Knight's text is little more than a reprint of that of 1778, with a few changes, not always for the better, one or two readings in some degree worthy of him, and many marks of perfect indifference about the accuracy of the text.

Dyce, following soon after with his ed. of B. and F., pointed out many blunders of preceding editors, and Knight in the 2nd ed. of the "Pictorial" adopted the majority of Dyce's corrections, and indeed may be said to have based his revised text exclusively upon Dyce's. Except that Knight's second text might afford some corroboration of Dyce's authority, it possesses no intrinsic value, and cannot be regarded as an independent critical effort. A few passages have been excluded from the text on the score of grossness, but, as is usual in "bowdlerised" editions, others just as obnoxious have been retained.

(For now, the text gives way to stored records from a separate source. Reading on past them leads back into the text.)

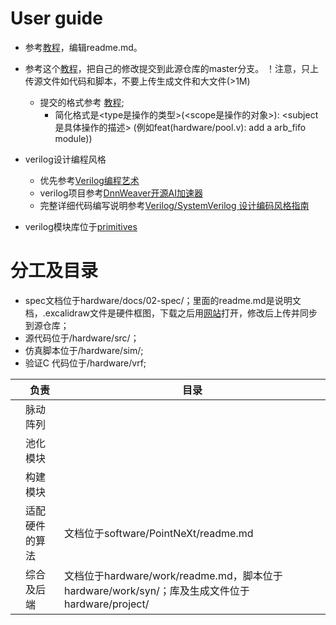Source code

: 
# User guide
- 参考[教程](https://docs.github.com/cn/get-started/writing-on-github/getting-started-with-writing-and-formatting-on-github/basic-writing-and-formatting-syntax)，编辑readme.md。

- 参考这个[教程](https://developer.aliyun.com/article/604633)，把自己的修改提交到此源仓库的master分支。
！注意，只上传源文件如代码和脚本，不要上传生成文件和大文件(>1M)
  - 提交的格式参考 [教程](https://www.cnblogs.com/daysme/p/7722474.html); 
    - 简化格式是<type是操作的类型>(<scope是操作的对象>): <subject是具体操作的描述> (例如feat(hardware/pool.v): add a arb_fifo module))
  

- verilog设计编程风格
  - 优先参考[Verilog编程艺术](./hardware/docs/tutorial/0-Verilog编程艺术_compressed.pdf)
  - verilog项目参考[DnnWeaver开源AI加速器](https://github.com/zhouchch3/DNNWeaver/tree/master/hsharma35-dnnweaver.public/hsharma35-dnnweaver.public-6be20110b751/fpga/hardware/source)
  - 完整详细代码编写说明参考[Verilog/SystemVerilog 设计编码风格指南](https://verilogcodingstyle.readthedocs.io/en/latest/index.html)
- verilog模块库位于[primitives](/hardware/src/primitives)

# 分工及目录
- spec文档位于hardware/docs/02-spec/；里面的readme.md是说明文档，.excalidraw文件是硬件框图，下载之后用[网站](https://excalidraw.com/)打开，修改后上传并同步到源仓库；
- 源代码位于/hardware/src/；
- 仿真脚本位于/hardware/sim/;
- 验证C 代码位于/hardware/vrf;

|  | 负责 | 目录 |
| ---- | ---- | ---- |
|  | 脉动阵列 |  |
|  | 池化模块 |  |
|  | 构建模块 |  |
|  | 适配硬件的算法 | 文档位于software/PointNeXt/readme.md |
|  | 综合及后端 | 文档位于hardware/work/readme.md，脚本位于 hardware/work/syn/；库及生成文件位于hardware/project/ |


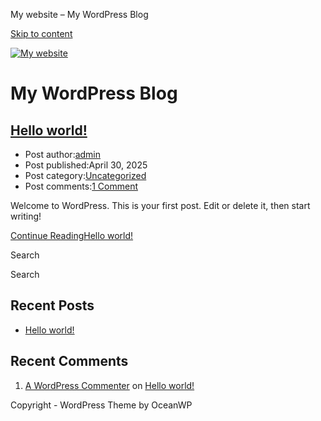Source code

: My website – My WordPress Blog



[Skip to content](#main)

[![My website](https://casinogoldshop.com/wp-content/uploads/2025/05/cropped-casinogoldshop-min.webp)](https://casinogoldshop.com/)




My WordPress Blog
=================

[Hello world!](https://casinogoldshop.com/?p=1)
-----------------------------------------------

* Post author:[admin](https://casinogoldshop.com/?author=1 "Posts by admin")
* Post published:April 30, 2025
* Post category:[Uncategorized](https://casinogoldshop.com/?cat=1)
* Post comments:[1 Comment](https://casinogoldshop.com/?p=1#comments)

Welcome to WordPress. This is your first post. Edit or delete it, then start writing!

[Continue ReadingHello world!](https://casinogoldshop.com/?p=1)



Search

Search

Recent Posts
------------

* [Hello world!](https://casinogoldshop.com/?p=1)

Recent Comments
---------------

1. [A WordPress Commenter](https://wordpress.org/) on [Hello world!](https://casinogoldshop.com/?p=1#comment-1)



Copyright - WordPress Theme by OceanWP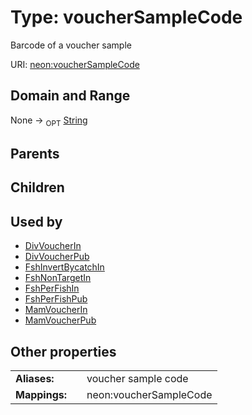 
# Type: voucherSampleCode


Barcode of a voucher sample

URI: [neon:voucherSampleCode](https://data.neonscience.org/voucherSampleCode)


## Domain and Range

None ->  <sub>OPT</sub> [String](types/String.md)

## Parents


## Children


## Used by

 * [DivVoucherIn](DivVoucherIn.md)
 * [DivVoucherPub](DivVoucherPub.md)
 * [FshInvertBycatchIn](FshInvertBycatchIn.md)
 * [FshNonTargetIn](FshNonTargetIn.md)
 * [FshPerFishIn](FshPerFishIn.md)
 * [FshPerFishPub](FshPerFishPub.md)
 * [MamVoucherIn](MamVoucherIn.md)
 * [MamVoucherPub](MamVoucherPub.md)

## Other properties

|  |  |  |
| --- | --- | --- |
| **Aliases:** | | voucher sample code |
| **Mappings:** | | neon:voucherSampleCode |

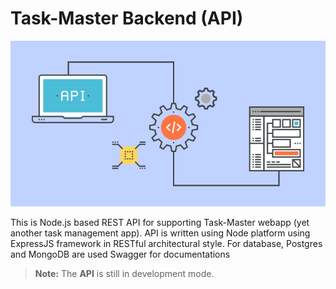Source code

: # Task-Master Backend (API)

![REST API](https://raw.githubusercontent.com/humoyun/taskmaster-api/master/public/Rest-API.jpg)

This is Node.js based REST API for supporting Task-Master webapp (yet another task management app).
API is written using Node platform using ExpressJS framework in RESTful architectural style.
For database, Postgres and MongoDB are used
Swagger for documentations

> **Note:** The **API** is still in development mode.
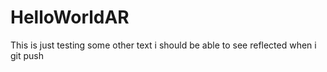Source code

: # HelloWorldAR

This is just testing some other text i should be able to see reflected when i git push
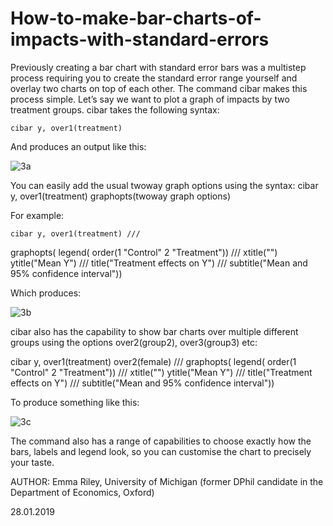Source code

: # How-to-make-bar-charts-of-impacts-with-standard-errors
Previously creating a bar chart with standard error bars was a multistep process requiring you to create the standard error range yourself and overlay two charts on top of each other. The command cibar makes this process simple. 
Let’s say we want to plot a graph of impacts by two treatment groups. cibar takes the following syntax: 

	cibar y, over1(treatment) 

And produces an output like this: 

![3a](https://github.com/csae-coders-corner/How-to-make-bar-charts-of-impacts-with-standard-errors/assets/148211163/e8c153cb-ed93-49dc-a3a0-bd8991996500)


You can easily add the usual twoway graph options using the syntax: 
cibar y, over1(treatment) graphopts(twoway graph options)

For example: 

	cibar y, over1(treatment) ///
graphopts( legend( order(1 "Control" 2 "Treatment")) ///
xtitle("") ytitle("Mean Y") ///
title("Treatment effects on Y") ///
subtitle("Mean and 95% confidence interval"))

Which produces:

![3b](https://github.com/csae-coders-corner/How-to-make-bar-charts-of-impacts-with-standard-errors/assets/148211163/d6888651-a403-4f29-9cec-26c893a48b23)


cibar also has the capability to show bar charts over multiple different groups using the options over2(group2), over3(group3) etc:

cibar y, over1(treatment) over2(female) ///
graphopts( legend( order(1 "Control" 2 "Treatment")) ///
xtitle("") ytitle("Mean Y") ///
title("Treatment effects on Y") ///
subtitle("Mean and 95% confidence interval"))

To produce something like this:

![3c](https://github.com/csae-coders-corner/How-to-make-bar-charts-of-impacts-with-standard-errors/assets/148211163/0642a8c8-3559-4142-8f2e-ed7bd001d9f0)

The command also has a range of capabilities to choose exactly how the bars, labels and legend look, so you can customise the chart to precisely your taste. 

AUTHOR: Emma Riley, University of Michigan (former DPhil candidate in the Department of Economics, Oxford)

28.01.2019
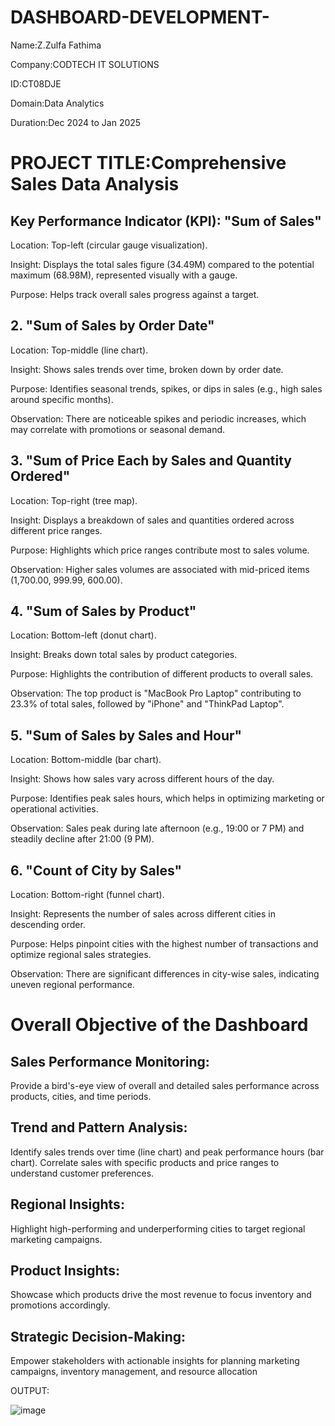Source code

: # DASHBOARD-DEVELOPMENT-

Name:Z.Zulfa Fathima

Company:CODTECH IT SOLUTIONS

ID:CT08DJE

Domain:Data Analytics

Duration:Dec 2024 to Jan 2025




# PROJECT TITLE:Comprehensive Sales Data Analysis


## Key Performance Indicator (KPI): "Sum of Sales"


Location: Top-left (circular gauge visualization).


Insight: Displays the total sales figure (34.49M) compared to the potential maximum (68.98M), represented visually with a gauge.


Purpose: Helps track overall sales progress against a target.



## 2. "Sum of Sales by Order Date"


Location: Top-middle (line chart).


Insight: Shows sales trends over time, broken down by order date.




Purpose: Identifies seasonal trends, spikes, or dips in sales (e.g., high sales around specific 
months).



Observation: There are noticeable spikes and periodic increases, which may correlate with promotions or seasonal demand.



## 3. "Sum of Price Each by Sales and Quantity Ordered"


Location: Top-right (tree map).


Insight: Displays a breakdown of sales and quantities ordered across different price ranges.


Purpose: Highlights which price ranges contribute most to sales volume.


Observation: Higher sales volumes are associated with mid-priced items (1,700.00, 999.99, 600.00).


## 4. "Sum of Sales by Product"


Location: Bottom-left (donut chart).


Insight: Breaks down total sales by product categories.


Purpose: Highlights the contribution of different products to overall sales.


Observation: The top product is "MacBook Pro Laptop" contributing to 23.3% of total sales, followed by "iPhone" and "ThinkPad Laptop".



## 5. "Sum of Sales by Sales and Hour"


Location: Bottom-middle (bar chart).


Insight: Shows how sales vary across different hours of the day.


Purpose: Identifies peak sales hours, which helps in optimizing marketing or operational activities.


Observation: Sales peak during late afternoon (e.g., 19:00 or 7 PM) and steadily decline after 21:00 (9 PM).


## 6. "Count of City by Sales"


Location: Bottom-right (funnel chart).


Insight: Represents the number of sales across different cities in descending order.


Purpose: Helps pinpoint cities with the highest number of transactions and optimize regional sales strategies.


Observation: There are significant differences in city-wise sales, indicating uneven regional performance.


# Overall Objective of the Dashboard


## Sales Performance Monitoring:

Provide a bird's-eye view of overall and detailed sales performance across products, cities, and time periods.


## Trend and Pattern Analysis:


Identify sales trends over time (line chart) and peak performance hours (bar chart).
Correlate sales with specific products and price ranges to understand customer preferences.


## Regional Insights:

Highlight high-performing and underperforming cities to target regional marketing campaigns.



## Product Insights:

Showcase which products drive the most revenue to focus inventory and promotions accordingly.


## Strategic Decision-Making:

Empower stakeholders with actionable insights for planning marketing campaigns, inventory management, and resource allocation


OUTPUT:

![image](https://github.com/user-attachments/assets/742c7c51-f568-4c9c-b225-e85fe0b24095)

8. ED. DYCE. B. and F. 1843-6, eleven vols. It is unnecessary to speak at any length of this masterly work, which must long remain the standard edition of these authors. The text and notes are of real importance, and, considering the great extent of the undertaking, wonderfully accurate. In the second edition of his Shakspere, Dyce admitted the 2 V. K. (adopting the division made by Spalding in his Letter, &c. 1833), and revised the text and notes carefully. The 3rd edition, 1876, with Dyce's latest corrections, has been taken as the basis of this revised text, and I have to thank Messrs Chapman and Hall for their kindness in enabling me to use the proof-sheets for some time before the actual publication of the eighth vol. of Dyce. This last edition, so far as the 2 N. K. is concerned, is almost exactly the same as that of 1867, even such a slip as is made in the Preface (Dyce's Sh. vol. viii. p. 117), where it is stated that our play is printed "in the folios of Shakespeare, 1664 and 1685," remaining uncorrected.'

9. ED. H. TYRRELL. "Doubtful Plays," in one vol. s. a. I had not been able to obtain access to a copy of this edition until April, 1876, when I found that Mr Tyrrell had occasionally anticipated me in my restorations of the old readings. But I also found that he had followed the Quarto as an absolute and infallible guide (even in punctuation) in many places where I had felt myself compelled to depart from its authority. All Mr Tyrrell's most important readings have been noted in the critical collation affixed to the revised text, but I studied his edition too late to be able to insert his readings among my general notes. The annotations are worthless, being based chiefly upon Mr Seward's; and the text is occasionally so bad (e. g. V. iv. 10) that one cannot help thinking that its special merits are due rather to the accuracy of the Quarto text than to the editor's judicious discrimination.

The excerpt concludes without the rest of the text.